What to work on
Would you please reproduce all the entries word for word, minus the pictures?

-- Opening Marker --

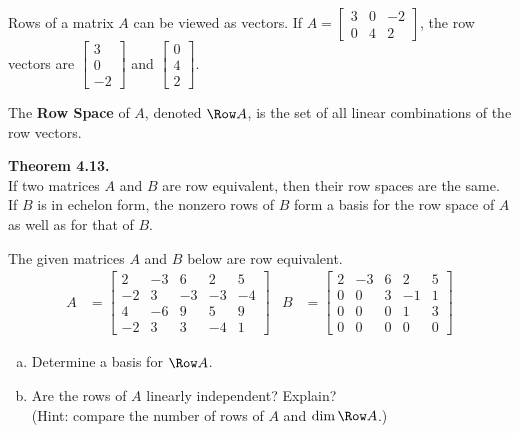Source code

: \begin{boxdef}
	Rows of a matrix $A$ can be viewed as vectors. If $A=\begin{bmatrix}3&0&-2\\0&4&2\end{bmatrix}$, the row vectors are $\begin{bmatrix}3\\0\\-2\end{bmatrix}$ and $\begin{bmatrix}0\\4\\2\end{bmatrix}$.
	
	The \textbf{Row Space} of $A$, denoted $\Row A$, is the set of all linear combinations of the row vectors.
\end{boxdef}
\vspace{-1em}
\begin{boxthm}
	\textbf{Theorem 4.13.} \\
	If two matrices $A$ and $B$ are row equivalent, then their row spaces are the same. If $B$ is in echelon form, the nonzero rows of $B$ form a basis for the row space of $A$ as well as for that of $B$.
\end{boxthm}

\begin{exercise} %
	The given matrices $A$ and $B$ below are row equivalent.
	\begin{align*}
	A &= \begin{bmatrix}2&-3&6&2&5\\-2&3&-3&-3&-4\\4&-6&9&5&9\\-2&3&3&-4&1\end{bmatrix} &
	B &= \begin{bmatrix}2&-3&6&2&5\\0&0&3&-1&1\\0&0&0&1&3\\0&0&0&0&0\end{bmatrix}
	\end{align*}
	\begin{enumerate}[(a)]
		\item Determine a basis for $\Row A$.
		\vfill
		\item Are the rows of $A$ linearly independent? Explain? \\
		(Hint: compare the number of rows of $A$ and $\dim\Row A$.)
		\vspace{.5in}
	\end{enumerate}
\end{exercise}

-- Closing Marker --

Final answer
Source code

: \begin{boxdef}
	Rows of a matrix $A$ can be viewed as vectors. If $A=\begin{bmatrix}3&0&-2\\0&4&2\end{bmatrix}$, the row vectors are $\begin{bmatrix}3\\0\\-2\end{bmatrix}$ and $\begin{bmatrix}0\\4\\2\end{bmatrix}$.
	
	The \textbf{Row Space} of $A$, denoted $\Row A$, is the set of all linear combinations of the row vectors.
\end{boxdef}
\vspace{-1em}
\begin{boxthm}
	\textbf{Theorem 4.13.} \\
	If two matrices $A$ and $B$ are row equivalent, then their row spaces are the same. If $B$ is in echelon form, the nonzero rows of $B$ form a basis for the row space of $A$ as well as for that of $B$.
\end{boxthm}

\begin{exercise} %
	The given matrices $A$ and $B$ below are row equivalent.
	\begin{align*}
	A &= \begin{bmatrix}2&-3&6&2&5\\-2&3&-3&-3&-4\\4&-6&9&5&9\\-2&3&3&-4&1\end{bmatrix} &
	B &= \begin{bmatrix}2&-3&6&2&5\\0&0&3&-1&1\\0&0&0&1&3\\0&0&0&0&0\end{bmatrix}
	\end{align*}
	\begin{enumerate}[(a)]
		\item Determine a basis for $\Row A$.
		\vfill
		\item Are the rows of $A$ linearly independent? Explain? \\
		(Hint: compare the number of rows of $A$ and $\dim\Row A$.)
		\vspace{.5in}
	\end{enumerate}
\end{exercise}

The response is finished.